| Task to carry out |
From the entries that follow, copy every line with the word "Blinking".

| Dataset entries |

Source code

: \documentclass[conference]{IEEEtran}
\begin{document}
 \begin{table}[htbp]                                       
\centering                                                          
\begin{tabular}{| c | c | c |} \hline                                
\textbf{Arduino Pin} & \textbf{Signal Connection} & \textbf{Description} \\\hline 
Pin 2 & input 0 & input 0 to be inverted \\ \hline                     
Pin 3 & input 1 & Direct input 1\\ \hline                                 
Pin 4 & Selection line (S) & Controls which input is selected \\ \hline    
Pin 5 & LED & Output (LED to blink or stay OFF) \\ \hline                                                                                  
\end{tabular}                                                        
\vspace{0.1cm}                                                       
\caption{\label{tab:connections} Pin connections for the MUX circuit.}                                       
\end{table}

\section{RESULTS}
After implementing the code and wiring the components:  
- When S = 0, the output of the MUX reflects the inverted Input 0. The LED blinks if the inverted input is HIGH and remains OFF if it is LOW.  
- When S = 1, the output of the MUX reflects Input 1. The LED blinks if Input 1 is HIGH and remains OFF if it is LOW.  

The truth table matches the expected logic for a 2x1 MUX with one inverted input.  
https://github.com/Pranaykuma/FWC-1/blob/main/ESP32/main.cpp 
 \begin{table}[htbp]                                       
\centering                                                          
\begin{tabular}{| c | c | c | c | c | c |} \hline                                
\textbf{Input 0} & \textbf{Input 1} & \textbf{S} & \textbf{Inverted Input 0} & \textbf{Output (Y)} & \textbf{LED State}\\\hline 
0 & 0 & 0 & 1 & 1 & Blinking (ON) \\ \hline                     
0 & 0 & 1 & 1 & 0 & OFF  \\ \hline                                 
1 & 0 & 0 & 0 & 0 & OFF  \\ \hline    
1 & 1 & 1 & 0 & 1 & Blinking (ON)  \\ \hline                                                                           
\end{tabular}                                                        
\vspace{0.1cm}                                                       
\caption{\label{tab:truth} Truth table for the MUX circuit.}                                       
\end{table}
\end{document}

| Solution for this exercise |
0 & 0 & 0 & 1 & 1 & Blinking (ON) \\ \hline                     
1 & 1 & 1 & 0 & 1 & Blinking (ON)  \\ \hline                                                                           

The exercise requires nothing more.